Bulgaren sind erfolgreich: Albena Danailova ist erste Konzertmeisterin der Wiener Philharmoniker. Trotzdem dominieren negative Schlagzeilen. Haben Sie eine Strategie zur Imageverbesserung?
Viele Künstler bulgarischer Herkunft feiern hier Erfolge. Medien bevorzugen meist negative Schlagzeilen. Die Verbrechensbekämpfung verlief im letzten Jahr deutlich besser: Die bilaterale Kooperation trägt Früchte in Form gemeinsamer Aktionen der bulgarischen und österreichischen Exekutive - ein Ergebnis nachhaltiger Zusammenarbeit.
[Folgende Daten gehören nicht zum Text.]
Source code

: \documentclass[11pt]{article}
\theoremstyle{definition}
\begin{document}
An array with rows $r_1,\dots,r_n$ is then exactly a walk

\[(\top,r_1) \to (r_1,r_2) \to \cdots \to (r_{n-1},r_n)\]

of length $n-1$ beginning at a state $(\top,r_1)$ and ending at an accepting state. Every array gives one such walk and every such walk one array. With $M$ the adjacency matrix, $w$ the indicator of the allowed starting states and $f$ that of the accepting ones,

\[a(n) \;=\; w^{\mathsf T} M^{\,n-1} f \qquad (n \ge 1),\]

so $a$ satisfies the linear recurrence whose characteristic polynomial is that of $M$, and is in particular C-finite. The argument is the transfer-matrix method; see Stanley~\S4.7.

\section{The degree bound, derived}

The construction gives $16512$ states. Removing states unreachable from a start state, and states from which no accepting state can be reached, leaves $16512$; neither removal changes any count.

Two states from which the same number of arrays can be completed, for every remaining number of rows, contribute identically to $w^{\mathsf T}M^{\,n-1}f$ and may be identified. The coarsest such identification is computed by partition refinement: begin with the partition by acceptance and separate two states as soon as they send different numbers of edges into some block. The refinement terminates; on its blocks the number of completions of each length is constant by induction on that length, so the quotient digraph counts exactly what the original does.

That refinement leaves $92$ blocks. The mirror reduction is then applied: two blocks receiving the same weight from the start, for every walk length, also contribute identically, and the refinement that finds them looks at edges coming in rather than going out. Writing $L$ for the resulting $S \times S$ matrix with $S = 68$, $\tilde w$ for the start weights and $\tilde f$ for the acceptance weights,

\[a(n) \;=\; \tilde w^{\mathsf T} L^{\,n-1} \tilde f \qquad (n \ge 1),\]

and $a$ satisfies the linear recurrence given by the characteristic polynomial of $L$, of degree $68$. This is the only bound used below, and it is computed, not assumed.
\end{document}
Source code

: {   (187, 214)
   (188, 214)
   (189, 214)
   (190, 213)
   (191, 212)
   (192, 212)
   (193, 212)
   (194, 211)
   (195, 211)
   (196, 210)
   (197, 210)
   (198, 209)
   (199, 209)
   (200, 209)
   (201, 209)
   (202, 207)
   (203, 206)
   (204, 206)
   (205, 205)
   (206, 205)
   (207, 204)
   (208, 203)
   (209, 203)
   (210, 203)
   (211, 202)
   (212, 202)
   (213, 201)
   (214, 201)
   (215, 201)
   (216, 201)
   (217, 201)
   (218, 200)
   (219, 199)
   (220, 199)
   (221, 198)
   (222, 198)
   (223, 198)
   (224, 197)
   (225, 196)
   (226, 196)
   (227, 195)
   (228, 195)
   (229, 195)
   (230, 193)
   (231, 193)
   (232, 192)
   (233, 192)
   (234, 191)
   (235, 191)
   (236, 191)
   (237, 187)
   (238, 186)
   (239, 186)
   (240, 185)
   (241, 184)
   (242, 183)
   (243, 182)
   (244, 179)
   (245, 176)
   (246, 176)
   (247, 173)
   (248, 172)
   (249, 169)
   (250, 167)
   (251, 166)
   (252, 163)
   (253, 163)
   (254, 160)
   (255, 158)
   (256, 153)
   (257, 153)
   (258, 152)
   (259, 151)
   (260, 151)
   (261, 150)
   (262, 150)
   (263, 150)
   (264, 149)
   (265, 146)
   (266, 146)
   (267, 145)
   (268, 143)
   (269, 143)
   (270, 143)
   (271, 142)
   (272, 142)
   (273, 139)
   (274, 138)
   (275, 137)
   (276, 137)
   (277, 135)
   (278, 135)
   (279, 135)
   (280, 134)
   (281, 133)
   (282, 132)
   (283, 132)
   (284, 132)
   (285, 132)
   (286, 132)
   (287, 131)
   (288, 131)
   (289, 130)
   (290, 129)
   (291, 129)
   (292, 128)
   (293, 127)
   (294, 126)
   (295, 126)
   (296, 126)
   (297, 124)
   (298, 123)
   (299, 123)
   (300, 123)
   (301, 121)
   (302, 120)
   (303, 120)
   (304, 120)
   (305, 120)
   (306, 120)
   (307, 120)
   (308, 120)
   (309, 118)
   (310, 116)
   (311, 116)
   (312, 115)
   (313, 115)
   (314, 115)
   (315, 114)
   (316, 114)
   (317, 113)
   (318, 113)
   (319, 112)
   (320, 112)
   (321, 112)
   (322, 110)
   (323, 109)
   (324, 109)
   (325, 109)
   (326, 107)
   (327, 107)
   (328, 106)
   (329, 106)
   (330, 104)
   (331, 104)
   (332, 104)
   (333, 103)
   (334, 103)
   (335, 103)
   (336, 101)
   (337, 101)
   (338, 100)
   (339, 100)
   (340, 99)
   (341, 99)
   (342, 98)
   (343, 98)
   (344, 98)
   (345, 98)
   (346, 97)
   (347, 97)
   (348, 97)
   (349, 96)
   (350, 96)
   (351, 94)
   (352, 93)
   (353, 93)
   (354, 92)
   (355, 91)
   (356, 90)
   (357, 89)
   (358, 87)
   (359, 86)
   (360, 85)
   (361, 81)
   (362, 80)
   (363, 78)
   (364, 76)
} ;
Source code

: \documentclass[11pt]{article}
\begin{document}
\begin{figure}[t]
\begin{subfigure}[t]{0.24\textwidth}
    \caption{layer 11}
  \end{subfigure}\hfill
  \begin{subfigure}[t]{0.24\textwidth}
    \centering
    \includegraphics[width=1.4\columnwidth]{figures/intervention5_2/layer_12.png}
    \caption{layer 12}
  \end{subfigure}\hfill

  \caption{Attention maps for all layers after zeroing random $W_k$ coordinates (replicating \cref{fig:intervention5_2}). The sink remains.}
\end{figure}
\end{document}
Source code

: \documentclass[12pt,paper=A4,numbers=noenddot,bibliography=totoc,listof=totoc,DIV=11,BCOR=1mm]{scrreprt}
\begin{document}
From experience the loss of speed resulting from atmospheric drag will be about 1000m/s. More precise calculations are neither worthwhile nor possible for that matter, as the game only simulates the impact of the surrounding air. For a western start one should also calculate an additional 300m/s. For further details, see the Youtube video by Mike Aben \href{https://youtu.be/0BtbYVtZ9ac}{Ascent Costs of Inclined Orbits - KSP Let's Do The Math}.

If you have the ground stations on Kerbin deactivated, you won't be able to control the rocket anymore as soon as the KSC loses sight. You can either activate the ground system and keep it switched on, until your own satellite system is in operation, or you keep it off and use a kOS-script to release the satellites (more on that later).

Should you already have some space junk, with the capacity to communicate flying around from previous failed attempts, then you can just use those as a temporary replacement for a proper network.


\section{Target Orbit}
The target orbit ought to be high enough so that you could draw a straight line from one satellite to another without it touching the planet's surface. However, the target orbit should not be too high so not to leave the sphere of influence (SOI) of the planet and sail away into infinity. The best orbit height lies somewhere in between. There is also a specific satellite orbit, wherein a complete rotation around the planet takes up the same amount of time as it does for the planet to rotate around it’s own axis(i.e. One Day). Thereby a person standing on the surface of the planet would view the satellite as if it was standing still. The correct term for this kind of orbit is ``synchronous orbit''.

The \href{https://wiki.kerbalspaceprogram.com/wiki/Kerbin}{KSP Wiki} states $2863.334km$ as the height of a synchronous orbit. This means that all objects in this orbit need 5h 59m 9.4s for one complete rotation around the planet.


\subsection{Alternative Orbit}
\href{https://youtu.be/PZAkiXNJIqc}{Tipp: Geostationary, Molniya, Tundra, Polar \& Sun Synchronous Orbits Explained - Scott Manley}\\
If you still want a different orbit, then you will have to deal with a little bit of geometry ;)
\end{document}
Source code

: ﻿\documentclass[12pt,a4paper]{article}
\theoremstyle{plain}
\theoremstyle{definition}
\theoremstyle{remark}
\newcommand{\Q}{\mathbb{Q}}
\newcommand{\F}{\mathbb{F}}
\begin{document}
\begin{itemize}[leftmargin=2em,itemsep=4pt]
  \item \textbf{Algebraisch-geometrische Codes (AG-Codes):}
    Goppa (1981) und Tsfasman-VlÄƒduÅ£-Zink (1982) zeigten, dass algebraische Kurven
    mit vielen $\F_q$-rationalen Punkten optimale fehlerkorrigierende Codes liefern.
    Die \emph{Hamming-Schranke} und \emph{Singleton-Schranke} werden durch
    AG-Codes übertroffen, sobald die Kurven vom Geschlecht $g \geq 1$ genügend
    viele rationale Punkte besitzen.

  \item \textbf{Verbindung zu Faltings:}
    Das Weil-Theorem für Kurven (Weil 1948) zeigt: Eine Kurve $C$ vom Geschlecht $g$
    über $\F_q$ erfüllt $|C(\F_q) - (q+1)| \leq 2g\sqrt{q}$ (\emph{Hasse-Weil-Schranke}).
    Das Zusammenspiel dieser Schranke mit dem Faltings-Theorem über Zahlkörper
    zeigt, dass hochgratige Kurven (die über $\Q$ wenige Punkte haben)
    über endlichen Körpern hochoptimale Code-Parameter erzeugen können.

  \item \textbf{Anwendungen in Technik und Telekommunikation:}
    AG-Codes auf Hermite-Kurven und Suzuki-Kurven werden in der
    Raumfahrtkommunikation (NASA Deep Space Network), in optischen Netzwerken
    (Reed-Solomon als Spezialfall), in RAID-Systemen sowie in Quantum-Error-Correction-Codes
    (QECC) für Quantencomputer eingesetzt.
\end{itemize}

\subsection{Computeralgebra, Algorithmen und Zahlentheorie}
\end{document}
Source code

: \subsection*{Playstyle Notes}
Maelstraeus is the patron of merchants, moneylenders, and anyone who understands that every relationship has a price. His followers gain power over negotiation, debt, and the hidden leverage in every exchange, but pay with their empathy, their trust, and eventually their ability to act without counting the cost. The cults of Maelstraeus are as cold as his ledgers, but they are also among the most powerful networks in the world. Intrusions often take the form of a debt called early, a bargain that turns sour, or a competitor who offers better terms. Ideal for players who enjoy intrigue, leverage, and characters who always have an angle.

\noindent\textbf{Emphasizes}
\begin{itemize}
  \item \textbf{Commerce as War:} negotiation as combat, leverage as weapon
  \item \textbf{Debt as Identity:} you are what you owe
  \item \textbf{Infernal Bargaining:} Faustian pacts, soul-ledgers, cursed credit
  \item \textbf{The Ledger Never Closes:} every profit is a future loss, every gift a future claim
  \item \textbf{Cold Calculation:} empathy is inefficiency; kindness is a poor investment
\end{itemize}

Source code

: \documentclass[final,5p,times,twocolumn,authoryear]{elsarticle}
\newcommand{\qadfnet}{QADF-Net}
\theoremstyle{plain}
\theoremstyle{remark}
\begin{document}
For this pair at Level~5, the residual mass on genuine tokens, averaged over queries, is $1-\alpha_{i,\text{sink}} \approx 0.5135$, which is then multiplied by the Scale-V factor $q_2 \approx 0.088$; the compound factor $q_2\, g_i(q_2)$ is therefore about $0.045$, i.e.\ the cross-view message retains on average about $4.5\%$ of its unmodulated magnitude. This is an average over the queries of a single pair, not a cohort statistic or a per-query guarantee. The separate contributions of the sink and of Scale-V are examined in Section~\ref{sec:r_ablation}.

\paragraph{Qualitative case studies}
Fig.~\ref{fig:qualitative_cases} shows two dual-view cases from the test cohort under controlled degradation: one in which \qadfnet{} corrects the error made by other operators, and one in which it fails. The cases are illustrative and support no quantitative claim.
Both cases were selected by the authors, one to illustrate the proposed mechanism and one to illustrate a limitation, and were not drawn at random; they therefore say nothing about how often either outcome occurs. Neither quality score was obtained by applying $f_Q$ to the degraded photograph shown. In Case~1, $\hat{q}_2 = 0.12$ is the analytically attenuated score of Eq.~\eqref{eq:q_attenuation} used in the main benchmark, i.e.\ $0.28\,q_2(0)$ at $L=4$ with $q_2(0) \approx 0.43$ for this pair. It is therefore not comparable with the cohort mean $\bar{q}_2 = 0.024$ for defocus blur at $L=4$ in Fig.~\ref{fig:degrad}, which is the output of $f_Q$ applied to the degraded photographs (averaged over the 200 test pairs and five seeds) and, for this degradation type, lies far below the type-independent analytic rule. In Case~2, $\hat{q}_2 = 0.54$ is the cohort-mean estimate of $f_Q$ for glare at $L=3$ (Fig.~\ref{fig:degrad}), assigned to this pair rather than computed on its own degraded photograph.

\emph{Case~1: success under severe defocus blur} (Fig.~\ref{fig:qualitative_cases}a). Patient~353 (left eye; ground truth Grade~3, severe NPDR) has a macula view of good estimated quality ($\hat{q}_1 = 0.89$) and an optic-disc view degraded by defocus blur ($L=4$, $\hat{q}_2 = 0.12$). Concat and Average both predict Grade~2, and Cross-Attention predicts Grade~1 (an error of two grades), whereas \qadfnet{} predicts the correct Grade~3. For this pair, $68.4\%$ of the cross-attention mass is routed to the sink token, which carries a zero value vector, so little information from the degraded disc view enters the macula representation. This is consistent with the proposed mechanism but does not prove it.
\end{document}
Österreich ist seit Jahren führender Investor in Bulgarien. Gibt es bulgarische Investoren in Österreich?
Die bulgarischen Investitionen hier sind bescheiden. Kleine und mittlere Unternehmen sind in den Bereichen Gastronomie, Tourismus, Handel tätig. Die größte bulgarische Investition ist eine Biodieselfabrik in Enns. Transport- und Logistik-Unternehmen sehen sich gerade um. Die steigende Bedeutung der Donau als Transportader bietet ihnen Chancen.
Was könnte sich Österreich von Bulgarien abschauen?
Beim Geben von Rezepten bin ich vorsichtig. 18 Prozent vom Brutto-Inlandsprodukt als Staatsverschuldung sind eine beispielhafte Leistung. Bulgarien ist konsequent bei der Finanzdisziplin. Die Entwertung der nationalen Währung 1996 hat uns gelehrt, nicht über unsere Verhältnisse zu leben. Weiteres gibt es in Bulgarien eine Flat-Tax-Rate von zehn Prozent, die von Investoren geschätzt und genutzt wird.
Der bulgarische Zar Ferdinand Sachsen-Coburg-Gotha ist im Palais Coburg in Wien geboren. Welche Spuren hat Österreich noch in Bulgarien hinterlassen?
Ende des 19. Jahrhunderts waren österreichische Architekten in Bulgarien tätig und entwarfen die schönsten Gebäude in der Hauptstadt und in anderen Städten. Dies kann man bei einem Ausflug nach Sofia feststellen: Es sind 80 Flugminuten von Wien.
Was wissen die Österreicher nicht über Bulgarien als Urlaubsort?
Die Zahl österreichischer Touristen liegt bei 115.000 pro Jahr. Die meisten kennen nur die Schwarzmeerküste. Ich habe gelesen, dass Österreicher gerne Heimaturlaub machen. Alles, was sie an der eigenen Natur lieben, werden sie auch in Bulgarien finden, aber zu günstigeren Preisen: Gebirge, urige Skiurlaubsorte, Seen in alpinen Lagen, Heilwasserquellen. Klettern, Jagen, Golf und Kulturtourismus bieten wir auch an. Zivilisationen, älter als die trakische und griechische, haben Spuren hinterlassen. Das älteste bearbeitete Gold, fast 7000 Jahre alt, wurde bei Varna gefunden.